Kubernetes remains our standard container orchestration platform. Recent improvements include migration to Cilium for eBPF-based networking, implementation of Crossplane for infrastructure-as-code within K8s, and adoption of Kyverno for policy enforcement. Our platform team now supports 50+ production services across all teams, with observability powered by OpenTelemetry and Dash0. We are actively consolidating AWS Lambda workloads onto the platform.
Platform Overview
We run Kubernetes on AWS EKS across three environments (dev, staging, production) with the following topology:
- Production: 3 node groups (general, compute-optimized, GPU) across 3 availability zones
- Staging: mirrors production topology at reduced scale
- Dev: single node group with spot instances for cost efficiency
Each team operates in dedicated namespaces with resource quotas and network policies enforced by Kyverno. The platform team maintains shared infrastructure (ingress, cert-manager, external-dns, monitoring stack) via Helm charts in a GitOps repository.

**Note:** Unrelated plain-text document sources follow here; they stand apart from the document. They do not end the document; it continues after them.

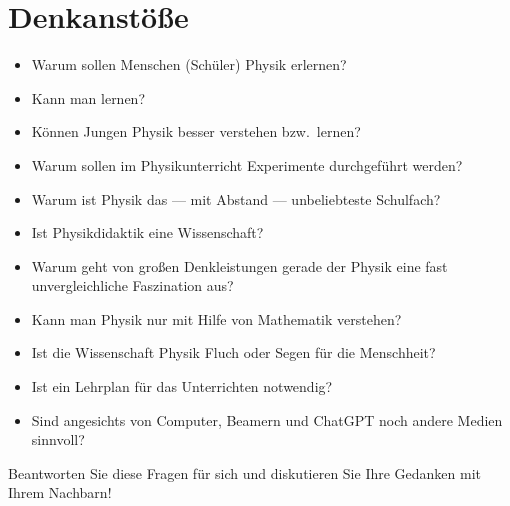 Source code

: \chapter{Denkanstöße}\label{Denk}

\begin{itemize}
\item
Warum sollen Menschen (Sch\"{u}ler) Physik erlernen?
\item
Kann man  lernen?
\item
K\"{o}nnen Jungen Physik besser verstehen bzw.\ lernen?
\item
Warum sollen im Physikunterricht Experimente durchgef\"{u}hrt werden?
\item
Warum ist Physik das --- mit Abstand --- unbeliebteste Schulfach?
\item
Ist Physikdidaktik eine Wissenschaft?
\item
Warum geht von gro{\ss}en Denkleistungen gerade der Physik eine fast unvergleichliche Faszination aus?
\item
Kann man Physik nur mit Hilfe von Mathematik verstehen?
\item
Ist die Wissenschaft Physik Fluch oder Segen f\"{u}r die Menschheit?
\item
Ist ein Lehrplan f\"{u}r das Unterrichten notwendig?
\item
Sind angesichts von Computer, Beamern und ChatGPT  noch andere Medien sinnvoll?
\end{itemize}

\begin{uea}
	Beantworten Sie diese Fragen für sich und diskutieren Sie Ihre Gedanken mit Ihrem Nachbarn!
\end{uea}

Key Infrastructure Decisions
Networking: Cilium
We migrated from AWS VPC CNI to Cilium in Q1 2025. The primary drivers were:
- eBPF-based observability — Hubble provides network flow visibility without sidecar overhead
- Network policies at L7 — HTTP-aware policies replace our previous Istio service mesh for east-west traffic control
- Performance — eBPF dataplane reduced pod-to-pod latency by ~15% compared to iptables-based routing
Policy Enforcement: Kyverno
Kyverno replaced OPA Gatekeeper for policy enforcement:
apiVersion: kyverno.io/v1
kind: ClusterPolicy
metadata:
name: require-resource-limits
spec:
validationFailureAction: Enforce
rules:
- name: check-limits
match:
any:
- resources:
kinds: ["Pod"]
validate:
message: "CPU and memory limits are required."
pattern:
spec:
containers:
- resources:
limits:
memory: "?*"
cpu: "?*"
Our policy library enforces: resource limits, image provenance (only our ECR registries), label standards, PodDisruptionBudget presence for production workloads, and prohibition of latest tags.
GitOps: Flux
All cluster state is managed via Flux CD pointing at our infrastructure monorepo. The reconciliation loop ensures drift detection — any manual kubectl apply is automatically reverted within 5 minutes.
Scaling Strategy
| Dimension | Approach | Tool |
|---|---|---|
| Horizontal Pod | Request-based + custom metrics | KEDA |
| Vertical Pod | Right-sizing recommendations | VPA (recommend mode) |
| Cluster Nodes | Bin-packing aware | Karpenter |
| Cost | Spot instances for non-critical | Karpenter + spot interruption handling |
Karpenter replaced Cluster Autoscaler in Q2 2025, reducing node provisioning time from ~90s to ~30s and improving bin-packing efficiency by 25%.
Observability Integration
Every pod gets automatic instrumentation via OpenTelemetry Collector running as a DaemonSet:
- Metrics → Dash0 (via OTLP)
- Traces → Dash0 (via OTLP)
- Logs → Dash0 (via FluentBit → OTLP)
Kubernetes events and audit logs feed into our security monitoring pipeline for anomaly detection.
What's Next
We are evaluating Gateway API to replace our Ingress-based routing (more expressive, better multi-team support), and exploring Kubernetes VCluster for ephemeral preview environments to replace our current branch-based namespace approach.